# Aim of the exercise
Scan the entries below for the string "intra" and copy every line where it turns up.

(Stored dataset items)
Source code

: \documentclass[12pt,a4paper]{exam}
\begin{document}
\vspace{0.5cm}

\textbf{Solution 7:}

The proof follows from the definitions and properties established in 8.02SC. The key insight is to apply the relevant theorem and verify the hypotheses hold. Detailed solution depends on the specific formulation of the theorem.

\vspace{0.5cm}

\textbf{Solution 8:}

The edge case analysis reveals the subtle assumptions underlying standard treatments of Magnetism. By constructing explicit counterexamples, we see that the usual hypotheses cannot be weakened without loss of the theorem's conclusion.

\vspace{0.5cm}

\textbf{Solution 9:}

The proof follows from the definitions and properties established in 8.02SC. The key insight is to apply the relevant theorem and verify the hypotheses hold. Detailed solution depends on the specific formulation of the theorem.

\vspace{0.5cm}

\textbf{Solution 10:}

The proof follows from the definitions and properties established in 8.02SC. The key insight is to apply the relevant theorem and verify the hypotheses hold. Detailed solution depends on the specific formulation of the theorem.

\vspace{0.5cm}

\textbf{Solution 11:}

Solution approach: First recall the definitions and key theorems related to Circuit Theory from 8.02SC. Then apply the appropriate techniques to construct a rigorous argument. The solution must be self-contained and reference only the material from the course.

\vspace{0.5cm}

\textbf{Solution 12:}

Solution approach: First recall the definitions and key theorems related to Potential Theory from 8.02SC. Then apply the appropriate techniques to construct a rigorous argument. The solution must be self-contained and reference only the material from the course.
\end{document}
...
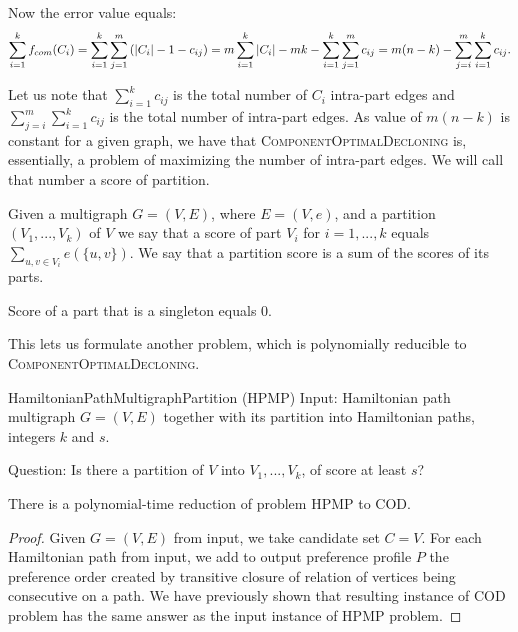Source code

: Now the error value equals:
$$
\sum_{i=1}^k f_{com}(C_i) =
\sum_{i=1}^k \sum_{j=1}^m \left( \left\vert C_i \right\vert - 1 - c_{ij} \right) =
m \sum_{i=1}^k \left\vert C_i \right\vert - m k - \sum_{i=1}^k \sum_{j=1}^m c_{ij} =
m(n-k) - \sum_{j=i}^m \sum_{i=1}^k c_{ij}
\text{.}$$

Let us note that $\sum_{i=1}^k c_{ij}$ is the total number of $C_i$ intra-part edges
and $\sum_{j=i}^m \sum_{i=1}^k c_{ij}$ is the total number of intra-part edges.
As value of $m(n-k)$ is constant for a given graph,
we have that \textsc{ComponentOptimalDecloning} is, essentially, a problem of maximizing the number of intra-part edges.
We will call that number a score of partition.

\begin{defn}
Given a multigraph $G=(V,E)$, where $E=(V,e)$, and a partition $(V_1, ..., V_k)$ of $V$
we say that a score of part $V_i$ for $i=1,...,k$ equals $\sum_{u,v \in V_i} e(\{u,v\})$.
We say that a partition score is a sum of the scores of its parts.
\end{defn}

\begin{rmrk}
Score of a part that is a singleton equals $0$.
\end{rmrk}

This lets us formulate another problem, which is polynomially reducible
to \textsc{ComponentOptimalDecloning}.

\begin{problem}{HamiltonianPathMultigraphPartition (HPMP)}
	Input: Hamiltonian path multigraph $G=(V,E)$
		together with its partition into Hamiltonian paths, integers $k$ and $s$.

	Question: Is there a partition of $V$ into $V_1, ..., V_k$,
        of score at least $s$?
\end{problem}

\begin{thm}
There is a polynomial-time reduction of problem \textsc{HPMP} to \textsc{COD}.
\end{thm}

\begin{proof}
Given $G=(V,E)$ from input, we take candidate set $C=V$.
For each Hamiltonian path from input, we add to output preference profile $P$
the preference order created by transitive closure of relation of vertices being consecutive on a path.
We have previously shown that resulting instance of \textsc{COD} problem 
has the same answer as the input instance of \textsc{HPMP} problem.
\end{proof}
---
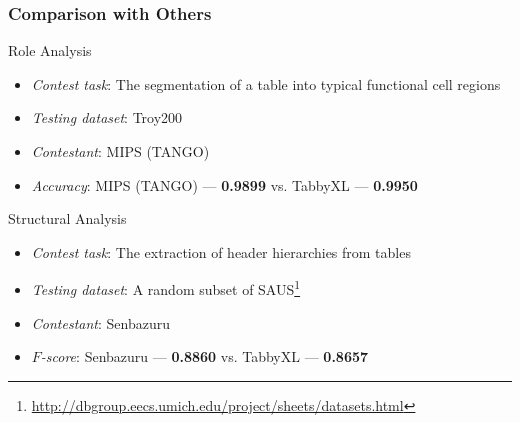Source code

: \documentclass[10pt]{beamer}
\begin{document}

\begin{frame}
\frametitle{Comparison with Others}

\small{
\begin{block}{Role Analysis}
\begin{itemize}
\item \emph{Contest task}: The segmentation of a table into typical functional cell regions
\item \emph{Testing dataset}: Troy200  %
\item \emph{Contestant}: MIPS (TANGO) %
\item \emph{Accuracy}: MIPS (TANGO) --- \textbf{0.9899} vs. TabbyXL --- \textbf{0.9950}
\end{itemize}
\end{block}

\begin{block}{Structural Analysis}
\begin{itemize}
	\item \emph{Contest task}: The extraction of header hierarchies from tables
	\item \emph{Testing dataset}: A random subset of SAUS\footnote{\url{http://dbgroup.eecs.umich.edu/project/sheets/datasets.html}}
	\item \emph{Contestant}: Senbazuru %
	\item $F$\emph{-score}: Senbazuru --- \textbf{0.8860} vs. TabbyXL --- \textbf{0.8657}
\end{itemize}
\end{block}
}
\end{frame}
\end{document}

# Solved exercise
Let us note that $\sum_{i=1}^k c_{ij}$ is the total number of $C_i$ intra-part edges
and $\sum_{j=i}^m \sum_{i=1}^k c_{ij}$ is the total number of intra-part edges.
we have that \textsc{ComponentOptimalDecloning} is, essentially, a problem of maximizing the number of intra-part edges.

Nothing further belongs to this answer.